-
Notifications
You must be signed in to change notification settings - Fork 38
Description
The Landau Damping test case with the FFT periodic Poisson solver crashes on Lumi since the new update in January 2026 (could run without issues in December). This only happens for certain problem sizes and node counts.
Specifically, it is happening for
- 1024^3 grid points, with 8 particles per cell, 10 timesteps
- 8, 16, 32, 64, 128 nodes (x8 to get number of GPUs)
The error is: Memory access fault by GPU node-5 (Agent handle: 0x745fc0) on address 0x147299919000. Reason: Unknown.
The reason for this is unknown, but does not seem to be reproducible with the heffte benchmarks when using the same problem size. Furthermore, the simulation still runs for a certain amount of timesteps (e.g. 6 or 8 timesteps) before crashing with this error, so initially it seems that there is not a problem.

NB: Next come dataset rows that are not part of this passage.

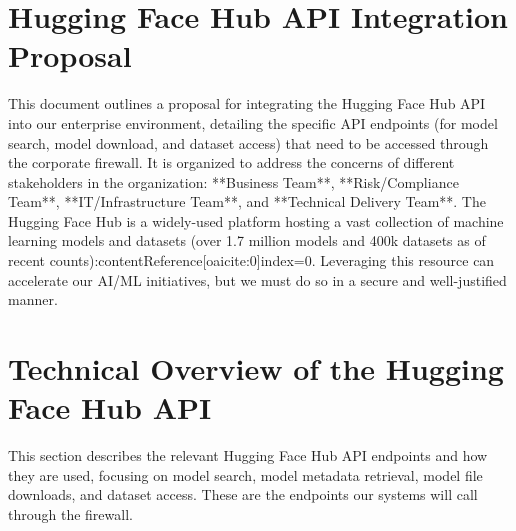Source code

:\documentclass{article}
\begin{document}
\section*{Hugging Face Hub API Integration Proposal}

This document outlines a proposal for integrating the Hugging Face Hub API into our enterprise environment, detailing the specific API endpoints (for model search, model download, and dataset access) that need to be accessed through the corporate firewall. It is organized to address the concerns of different stakeholders in the organization: **Business Team**, **Risk/Compliance Team**, **IT/Infrastructure Team**, and **Technical Delivery Team**. The Hugging Face Hub is a widely-used platform hosting a vast collection of machine learning models and datasets (over 1.7 million models and 400k datasets as of recent counts):contentReference[oaicite:0]{index=0}. Leveraging this resource can accelerate our AI/ML initiatives, but we must do so in a secure and well-justified manner.

\section{Technical Overview of the Hugging Face Hub API}
This section describes the relevant Hugging Face Hub API endpoints and how they are used, focusing on model search, model metadata retrieval, model file downloads, and dataset access. These are the endpoints our systems will call through the firewall.
\end{document}

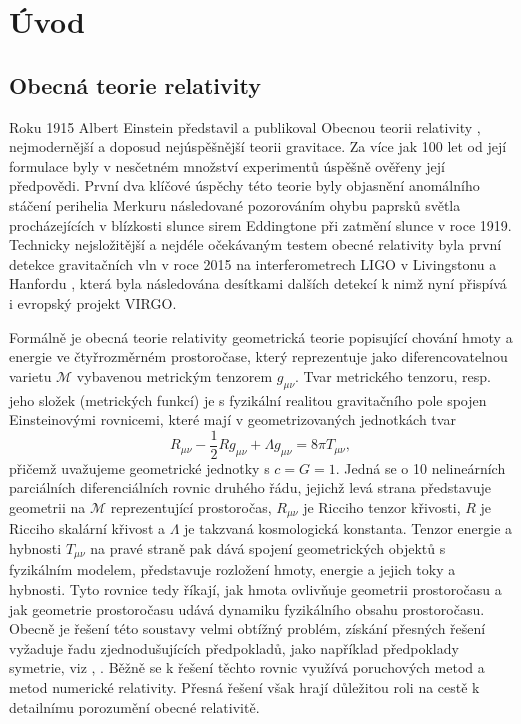 \chapter*{Úvod}

\section*{Obecná teorie relativity}

Roku 1915 Albert Einstein představil a publikoval Obecnou teorii relativity \cite{Einstein1915}, nejmodernější a doposud nejúspěšnější teorii gravitace. Za více jak 100 let od její formulace byly v nesčetném množství
experimentů úspěšně ověřeny její předpovědi. První dva klíčové úspěchy této teorie byly objasnění anomálního stáčení perihelia Merkuru následované pozorováním ohybu paprsků světla procházejících v blízkosti slunce
sirem Eddingtone při zatmění slunce v roce 1919.
Technicky nejsložitější a nejdéle očekávaným testem obecné relativity byla první detekce gravitačních vln v roce 2015 na interferometrech LIGO v Livingstonu a Hanfordu \cite{PhysRevLett.116.061102}, která byla následována
desítkami dalších detekcí k nimž nyní přispívá i evropský projekt VIRGO.


Formálně je obecná teorie relativity geometrická teorie popisující chování hmoty a energie ve čtyřrozměrném prostoročase, který reprezentuje jako diferencovatelnou varietu $\mathcal{M}$ vybavenou metrickým tenzorem $g_{\mu \nu}$.
Tvar metrického tenzoru, resp. jeho složek (metrických funkcí) je s fyzikální realitou gravitačního pole spojen Einsteinovými rovnicemi, které mají v geometrizovaných jednotkách
tvar
\begin{equation}
    \label{eq:einsten_field_equations}
    R_{\mu \nu} - \frac{1}{2} R g_{\mu \nu} + \Lambda g_{\mu \nu} = 8 \pi T_{\mu \nu},
\end{equation}
přičemž uvažujeme geometrické jednotky s $c = G = 1$.
Jedná se o 10 nelineárních parciálních diferenciálních rovnic druhého řádu, jejichž levá strana představuje geometrii na $\mathcal{M}$ reprezentující prostoročas, $R_{\mu \nu}$ je Ricciho tenzor křivosti, $R$ je Ricciho skalární křivost a $\Lambda$
je takzvaná kosmologická konstanta. Tenzor energie a hybnosti $T_{\mu \nu}$ na pravé straně pak dává spojení geometrických objektů s fyzikálním modelem, představuje rozložení hmoty,
energie a jejich toky a hybnosti. Tyto rovnice tedy říkají, jak hmota ovlivňuje geometrii prostoročasu a jak geometrie prostoročasu udává dynamiku fyzikálního obsahu prostoročasu.
Obecně je řešení této soustavy velmi obtížný problém, získání přesných řešení vyžaduje řadu zjednodušujících předpokladů, jako například
předpoklady symetrie, viz \cite{griffiths_podolsky_2009}, \cite{stephani2003}. Běžně se k řešení těchto rovnic využívá poruchových metod a metod
numerické relativity. Přesná řešení však hrají důležitou roli na cestě k detailnímu porozumění obecné relativitě.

Such an error was not seen when running the same problem sizes and node counts on Lumi before the update.
To reproduce it, here the modules I load on Lumi:
module load LUMI/25.03 partition/G cpeAMD rocm buildtools/25.03
Then, clone IPPL master and create a build directory, and run cmake with the following options:
cmake .. -DCMAKE_BUILD_TYPE=Release -DCMAKE_CXX_STANDARD=20 -DCMAKE_CXX_COMPILER=hipcc -DBUILD_SHARED_LIBS=ON -DCMAKE_HIP_ARCHITECTURES=gfx90a -DCMAKE_HIP_FLAGS=--offload-arch=gfx90a -DKokkos_ARCH_ZEN3=ON -DKokkos_ARCH_AMD_GFX90A=ON -DKokkos_ENABLE_HIP=ON -DIPPL_PLATFORMS="HIP;OPENMP" -DIPPL_ENABLE_TESTS=ON -DIPPL_ENABLE_UNIT_TESTS=OFF -DIPPL_ENABLE_FFT=ON -DIPPL_ENABLE_SOLVERS=ON -DIPPL_ENABLE_ALPINE=ON -DHeffte_ENABLE_ROCM=ON -DHeffte_ENABLE_GPU_AWARE_MPI=ON -DIPPL_ENABLE_ALIGNED_COMMUNICATION_BUFFERS=ON -DCMAKE_EXE_LINKER_FLAGS="-L/opt/cray/pe/mpich/8.1.32/ofi/amd/6.0/lib -L/opt/cray/pe/mpich/8.1.32/gtl/lib -L/opt/cray/pe/libsci/25.03.0/AMD/6.0/x86_64/lib -L/opt/cray/pe/dsmml/0.3.0/dsmml//lib -L/opt/cray/xpmem/2.8.2-1.0_5.1__g84a27a5.shasta/lib64 -lsci_amd_mpi -lsci_amd -ldl -lmpi_amd -lmpi_gtl_hsa -ldsmml -lxpmem -L/opt/rocm-6.3.4/lib/lib -L/opt/rocm-6.3.4/lib/lib64 -L/opt/rocm-6.3.4/lib/llvm/lib"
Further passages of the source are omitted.